Но тут подоспела весть о падении Берлина и легла бальзамом на сердце Елизаветы Петровны:

– Молодец Тотлебен, порадовал душеньку.

Но Фридрих II был в отчаянье. Он мчался к Берлину, и впереди летел слух о его приближении, поторопивший победителей поскорее убраться ближе к Одеру и за него, от греха подальше. Даже шведы, спешившие на дележку в Берлин, услыхав о Фридрихе, мгновенно повернули назад в Померанию.

Только и мог прусский король отпугивать теперь врагов своим именем, ничего другого не оставалось.

Войдя в разоренный и разграбленный Берлин, король схватился за голову, сказав де Катту с горечью:

– Почти глупо с моей стороны существовать еще на этом свете.
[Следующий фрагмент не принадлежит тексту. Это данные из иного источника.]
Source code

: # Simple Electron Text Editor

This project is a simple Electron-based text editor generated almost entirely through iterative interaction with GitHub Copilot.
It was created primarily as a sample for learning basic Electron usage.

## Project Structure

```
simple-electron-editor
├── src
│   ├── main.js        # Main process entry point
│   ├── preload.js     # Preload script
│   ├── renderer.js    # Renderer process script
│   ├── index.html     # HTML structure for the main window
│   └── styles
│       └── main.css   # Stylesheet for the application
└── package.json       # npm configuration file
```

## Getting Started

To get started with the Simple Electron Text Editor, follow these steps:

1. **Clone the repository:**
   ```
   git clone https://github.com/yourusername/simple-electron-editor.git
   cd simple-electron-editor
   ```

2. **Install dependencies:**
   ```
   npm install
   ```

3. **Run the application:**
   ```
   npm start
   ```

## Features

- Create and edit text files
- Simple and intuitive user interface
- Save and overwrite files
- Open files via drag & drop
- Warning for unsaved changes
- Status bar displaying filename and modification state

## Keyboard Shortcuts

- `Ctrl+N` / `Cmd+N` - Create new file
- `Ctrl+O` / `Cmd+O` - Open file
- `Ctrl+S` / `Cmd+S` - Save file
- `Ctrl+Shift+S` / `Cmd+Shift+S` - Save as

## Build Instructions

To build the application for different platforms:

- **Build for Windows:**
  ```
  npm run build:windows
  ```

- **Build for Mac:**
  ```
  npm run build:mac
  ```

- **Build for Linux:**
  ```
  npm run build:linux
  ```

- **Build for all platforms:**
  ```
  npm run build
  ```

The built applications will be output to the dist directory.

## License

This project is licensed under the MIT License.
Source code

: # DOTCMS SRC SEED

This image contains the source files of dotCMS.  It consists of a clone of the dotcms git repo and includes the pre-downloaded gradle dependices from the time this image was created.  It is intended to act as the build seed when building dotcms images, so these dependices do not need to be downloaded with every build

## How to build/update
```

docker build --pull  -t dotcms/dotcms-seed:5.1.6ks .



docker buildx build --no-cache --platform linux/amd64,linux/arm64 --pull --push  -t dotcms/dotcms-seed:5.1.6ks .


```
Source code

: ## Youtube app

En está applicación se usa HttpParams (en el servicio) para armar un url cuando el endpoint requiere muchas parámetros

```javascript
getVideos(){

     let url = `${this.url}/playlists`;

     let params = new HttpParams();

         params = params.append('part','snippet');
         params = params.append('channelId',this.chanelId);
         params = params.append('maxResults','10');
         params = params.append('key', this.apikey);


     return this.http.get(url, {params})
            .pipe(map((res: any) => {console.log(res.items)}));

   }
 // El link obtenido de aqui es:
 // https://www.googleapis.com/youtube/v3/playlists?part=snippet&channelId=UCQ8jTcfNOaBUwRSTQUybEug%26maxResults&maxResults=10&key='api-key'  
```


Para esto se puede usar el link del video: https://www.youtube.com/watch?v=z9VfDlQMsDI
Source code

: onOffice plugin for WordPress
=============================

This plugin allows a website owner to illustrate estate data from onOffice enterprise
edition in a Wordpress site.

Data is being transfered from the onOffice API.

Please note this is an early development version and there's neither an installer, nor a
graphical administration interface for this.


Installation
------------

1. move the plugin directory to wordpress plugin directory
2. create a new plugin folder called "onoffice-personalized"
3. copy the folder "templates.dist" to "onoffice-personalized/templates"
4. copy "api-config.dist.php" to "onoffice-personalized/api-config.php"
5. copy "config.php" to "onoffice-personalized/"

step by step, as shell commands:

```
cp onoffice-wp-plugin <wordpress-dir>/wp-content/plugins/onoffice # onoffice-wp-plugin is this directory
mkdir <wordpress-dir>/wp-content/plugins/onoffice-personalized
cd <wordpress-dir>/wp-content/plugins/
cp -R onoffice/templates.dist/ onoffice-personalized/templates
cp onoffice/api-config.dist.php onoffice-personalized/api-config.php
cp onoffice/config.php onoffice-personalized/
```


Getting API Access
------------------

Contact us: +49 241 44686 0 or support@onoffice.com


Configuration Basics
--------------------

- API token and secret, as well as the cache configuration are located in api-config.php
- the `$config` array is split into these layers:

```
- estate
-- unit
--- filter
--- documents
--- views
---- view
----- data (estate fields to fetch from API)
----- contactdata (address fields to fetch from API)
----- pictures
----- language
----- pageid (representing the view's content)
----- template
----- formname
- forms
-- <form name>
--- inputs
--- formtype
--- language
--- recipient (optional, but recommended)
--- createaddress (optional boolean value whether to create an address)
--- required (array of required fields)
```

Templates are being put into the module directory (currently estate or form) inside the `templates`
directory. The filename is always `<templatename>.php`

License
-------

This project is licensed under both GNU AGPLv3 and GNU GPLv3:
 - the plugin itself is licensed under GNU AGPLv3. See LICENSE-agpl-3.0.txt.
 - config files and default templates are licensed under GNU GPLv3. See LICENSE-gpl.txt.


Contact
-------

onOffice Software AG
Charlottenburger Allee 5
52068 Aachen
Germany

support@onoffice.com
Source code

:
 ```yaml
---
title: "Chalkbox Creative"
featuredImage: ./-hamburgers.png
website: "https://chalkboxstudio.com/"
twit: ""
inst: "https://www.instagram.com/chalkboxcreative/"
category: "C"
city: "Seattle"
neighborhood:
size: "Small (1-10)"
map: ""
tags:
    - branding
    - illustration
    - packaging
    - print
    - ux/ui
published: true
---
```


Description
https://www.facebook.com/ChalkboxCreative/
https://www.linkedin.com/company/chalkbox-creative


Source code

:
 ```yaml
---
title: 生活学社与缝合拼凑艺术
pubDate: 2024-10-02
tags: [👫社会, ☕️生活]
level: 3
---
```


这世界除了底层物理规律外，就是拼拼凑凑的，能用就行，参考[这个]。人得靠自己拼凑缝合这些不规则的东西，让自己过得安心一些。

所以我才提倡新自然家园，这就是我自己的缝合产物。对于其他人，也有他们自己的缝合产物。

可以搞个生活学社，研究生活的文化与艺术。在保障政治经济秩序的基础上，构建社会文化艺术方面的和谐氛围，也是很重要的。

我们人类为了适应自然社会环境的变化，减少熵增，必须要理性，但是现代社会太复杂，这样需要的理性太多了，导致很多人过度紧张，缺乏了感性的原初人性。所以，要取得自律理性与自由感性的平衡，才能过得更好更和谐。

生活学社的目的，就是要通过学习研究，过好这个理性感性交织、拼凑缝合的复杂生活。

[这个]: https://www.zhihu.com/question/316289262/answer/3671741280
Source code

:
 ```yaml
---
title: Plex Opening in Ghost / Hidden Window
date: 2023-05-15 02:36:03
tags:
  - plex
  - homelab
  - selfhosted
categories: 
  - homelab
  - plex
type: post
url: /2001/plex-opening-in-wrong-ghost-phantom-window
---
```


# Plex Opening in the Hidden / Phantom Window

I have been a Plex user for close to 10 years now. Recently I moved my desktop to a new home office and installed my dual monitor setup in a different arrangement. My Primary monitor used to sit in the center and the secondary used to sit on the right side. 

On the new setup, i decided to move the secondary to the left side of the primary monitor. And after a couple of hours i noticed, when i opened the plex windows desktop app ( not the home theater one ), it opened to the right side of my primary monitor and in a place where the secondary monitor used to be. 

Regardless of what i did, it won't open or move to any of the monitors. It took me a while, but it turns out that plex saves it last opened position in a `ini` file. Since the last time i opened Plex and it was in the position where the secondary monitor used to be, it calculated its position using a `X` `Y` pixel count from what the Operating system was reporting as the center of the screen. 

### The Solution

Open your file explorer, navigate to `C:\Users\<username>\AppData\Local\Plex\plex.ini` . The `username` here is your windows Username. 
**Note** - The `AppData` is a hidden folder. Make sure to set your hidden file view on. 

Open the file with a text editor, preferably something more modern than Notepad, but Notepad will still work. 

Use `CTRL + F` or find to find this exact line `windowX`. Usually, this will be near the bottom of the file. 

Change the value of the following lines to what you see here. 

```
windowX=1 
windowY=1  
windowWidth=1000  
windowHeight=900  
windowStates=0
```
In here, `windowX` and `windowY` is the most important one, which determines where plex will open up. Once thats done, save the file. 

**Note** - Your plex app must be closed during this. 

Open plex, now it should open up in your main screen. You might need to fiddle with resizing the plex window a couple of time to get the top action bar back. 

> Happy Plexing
Я ограблен, я нищ.

Но явившийся купец Гоцковский решил обрадовать короля:

– Ваше величество, мне удалось уберечь ваши суконные фабрики.

– Каким образом?

– Я откупился. Сказал Тотлебену, что они не военные, и он не велел их трогать. Так что вы теперь по-прежнему сможете этим сукном обмундировать свою армию, ваше величество.

– Какую армию, Гоцковский? Что ты говоришь? У меня не армия, а свора подонков и дармоедов.

– Но я хотел как лучше, – смутился купец. – Я думал, вы обрадуетесь, ваше величество.

– Вы меня действительно порадовали, пан Гоцковский, – решил Фридрих не огорчать купца. – Только вы. Спасибо.

Купец удалился, вполне удовлетворенный похвалой обездоленного монарха. И может, действительно невольно стал той соломинкой, за которую хватается утопающий.